DESCRIPTION OF THE TASK >>
In this data, count the lines in which "design" appears and give only that number.

(Source data)

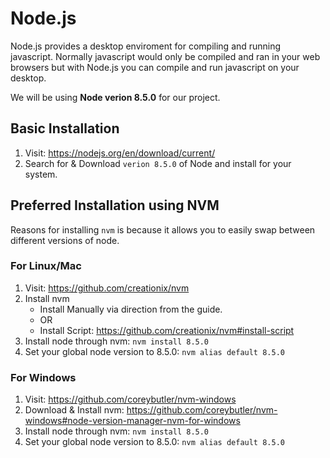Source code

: # Node.js

Node.js provides a desktop enviroment for compiling and running javascript. Normally javascript would only be compiled and ran in your web browsers but with Node.js you can compile and run javascript on your desktop.

We will be using **Node verion 8.5.0** for our project.

## Basic Installation

1. Visit: https://nodejs.org/en/download/current/
2. Search for & Download `verion 8.5.0` of Node and install for your system.

## Preferred Installation using NVM

Reasons for installing `nvm` is because it allows you to easily swap between different versions of node.

### For Linux/Mac

1. Visit: https://github.com/creationix/nvm
2. Install nvm
    - Install Manually via direction from the guide.
    - OR
    - Install Script: https://github.com/creationix/nvm#install-script
3. Install node through nvm: `nvm install 8.5.0`
4. Set your global node version to 8.5.0: `nvm alias default 8.5.0`

### For Windows

1. Visit: https://github.com/coreybutler/nvm-windows
2. Download & Install nvm: https://github.com/coreybutler/nvm-windows#node-version-manager-nvm-for-windows
3. Install node through nvm: `nvm install 8.5.0`
4. Set your global node version to 8.5.0: `nvm alias default 8.5.0`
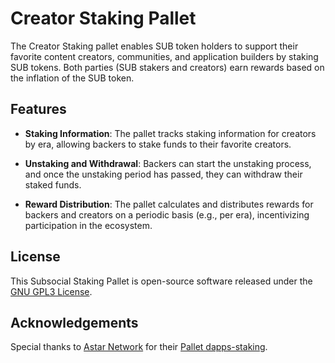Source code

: # Creator Staking Pallet

The Creator Staking pallet enables SUB token holders to support their favorite content creators, communities, and application builders by staking SUB tokens. Both parties (SUB stakers and creators) earn rewards based on the inflation of the SUB token.

## Features

- **Staking Information**: The pallet tracks staking information for creators by era, allowing backers to stake funds to their favorite creators.

- **Unstaking and Withdrawal**: Backers can start the unstaking process, and once the unstaking period has passed, they can withdraw their staked funds.

- **Reward Distribution**: The pallet calculates and distributes rewards for backers and creators on a periodic basis (e.g., per era), incentivizing participation in the ecosystem.

## License

This Subsocial Staking Pallet is open-source software released under the [GNU GPL3 License](LICENSE).

## Acknowledgements

Special thanks to [Astar Network](https://github.com/AstarNetwork) for their [Pallet dapps-staking](https://github.com/AstarNetwork/astar-frame/tree/polkadot-v0.9.39/frame/dapps-staking).

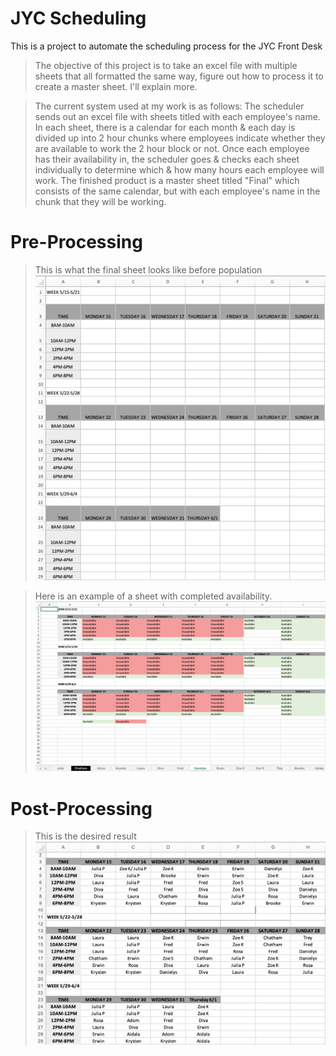 # JYC Scheduling
This is a project to automate the scheduling process for the JYC Front Desk 
> The objective of this project is to take an excel file with multiple sheets that all formatted the same way, figure out how to process it to create a master sheet. I'll explain more.

> The current system used at my work is as follows: The scheduler sends out an excel file with sheets titled with each employee's name. In each sheet, there is a calendar for each month & each day is divided up into 2 hour chunks where employees indicate whether they are available to work the 2 hour block or not. Once each employee has their availability in, the scheduler goes & checks each sheet individually to determine which & how many hours each employee will work. The finished product is a master sheet titled "Final" which consists of the same calendar, but with each employee's name in the chunk that they will be working. 

# Pre-Processing

> This is what the final sheet looks like before population
![Excel Sheet](images/excelFile.png)

> Here is an example of a sheet with completed availability.
![Example](images/exampleSchedule.png)

# Post-Processing

> This is the desired result
![Filled Final](images/filledFinal.png)
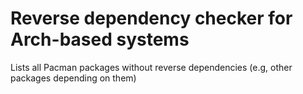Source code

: # Reverse dependency checker for Arch-based systems
Lists all Pacman packages without reverse dependencies (e.g, other packages depending on them)
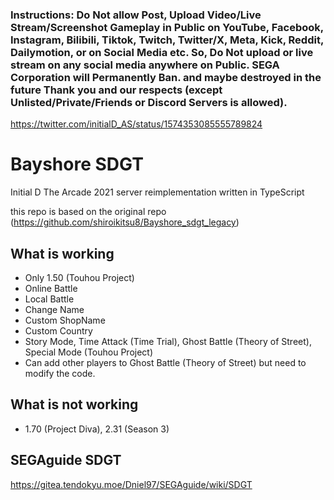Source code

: ### Instructions: Do Not allow Post, Upload Video/Live Stream/Screenshot Gameplay in Public on YouTube, Facebook, Instagram, Bilibili, Tiktok, Twitch, Twitter/X, Meta, Kick, Reddit, Dailymotion, or on Social Media etc. So, Do Not upload or live stream on any social media anywhere on Public. SEGA Corporation will Permanently Ban. and maybe destroyed in the future Thank you and our respects (except Unlisted/Private/Friends or Discord Servers is allowed).

https://twitter.com/initialD_AS/status/1574353085555789824


# Bayshore SDGT
Initial D The Arcade 2021 server reimplementation written in TypeScript

this repo is based on the original repo (https://github.com/shiroikitsu8/Bayshore_sdgt_legacy)

## What is working
 - Only 1.50 (Touhou Project)
 - Online Battle
 - Local Battle
 - Change Name
 - Custom ShopName
 - Custom Country
 - Story Mode, Time Attack (Time Trial), Ghost Battle (Theory of Street), Special Mode (Touhou Project)
 - Can add other players to Ghost Battle (Theory of Street) but need to modify the code.

 ## What is not working 
 - 1.70 (Project Diva), 2.31 (Season 3)

 ## SEGAguide SDGT
https://gitea.tendokyu.moe/Dniel97/SEGAguide/wiki/SDGT
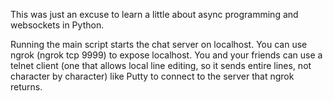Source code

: This was just an excuse to learn a little about async programming and websockets in Python.

Running the main script starts the chat server on localhost. You can use ngrok (ngrok tcp 9999) to expose localhost. You and your friends can use a telnet client (one that allows local line editing, so it sends entire lines, not character by character) like Putty to connect to the server that ngrok returns.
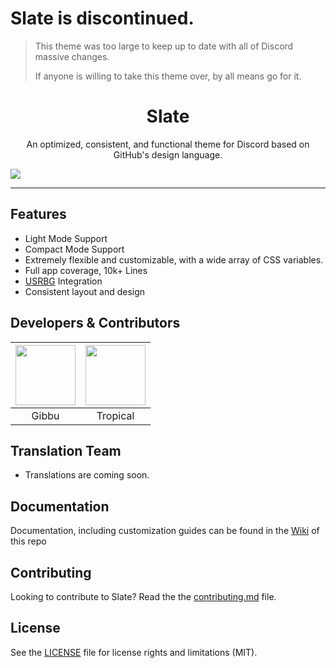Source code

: # Slate is discontinued.
> This theme was too large to keep up to date with all of Discord massive changes.
> 
> If anyone is willing to take this theme over, by all means go for it.

<h1 align="center">Slate</h1>
<p align="center">An optimized, consistent, and functional theme for Discord based on GitHub's design language.</p>

![](https://i.imgur.com/GEcQZhN.png)

---

## Features

- Light Mode Support
- Compact Mode Support
- Extremely flexible and customizable, with a wide array of CSS variables.
- Full app coverage, 10k+ Lines
- [USRBG](http://github.com/discord-Custom-Covers/usrbg/) Integration
- Consistent layout and design

## Developers & Contributors

| <a href="https://github.com/Gibbu" target="_blank"> <img src="https://avatars3.githubusercontent.com/u/20338746?s=460&u=d9ebab4f6f0f5221390bca1eaf8f191acd275afe&v=4" alt="" width="96px" height="96px"> </a> | <a href="https://github.com/Tropix126" target="_blank"> <img src="https://avatars1.githubusercontent.com/u/42101043?s=460&u=f44f07cf7122e1ba61a9e9e8ca83d133c741d011&v=4" alt="" width="96px" height="96px"> </a> |
| :-----------------------------------------------------------------------------------------------------------------------------------------------------------------------------------------------------------: | :---------------------------------------------------------------------------------------------------------------------------------------------------------------------------------------------------------------: |
|                                                                                                     Gibbu                                                                                                     |                                                                                                     Tropical                                                                                                      |

## Translation Team

- Translations are coming soon.

## Documentation

Documentation, including customization guides can be found in the [Wiki](https://github.com/danydodson/slate/wiki) of this repo

## Contributing

Looking to contribute to Slate? Read the the [contributing.md](https://github.com/danydodson/slate/blob/master/CONTRIBUTING.md) file.

## License

See the [LICENSE](https://github.com/danydodson/slate/blob/master/LICENSE.md) file for license rights and limitations (MIT).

RESPONSE >>
2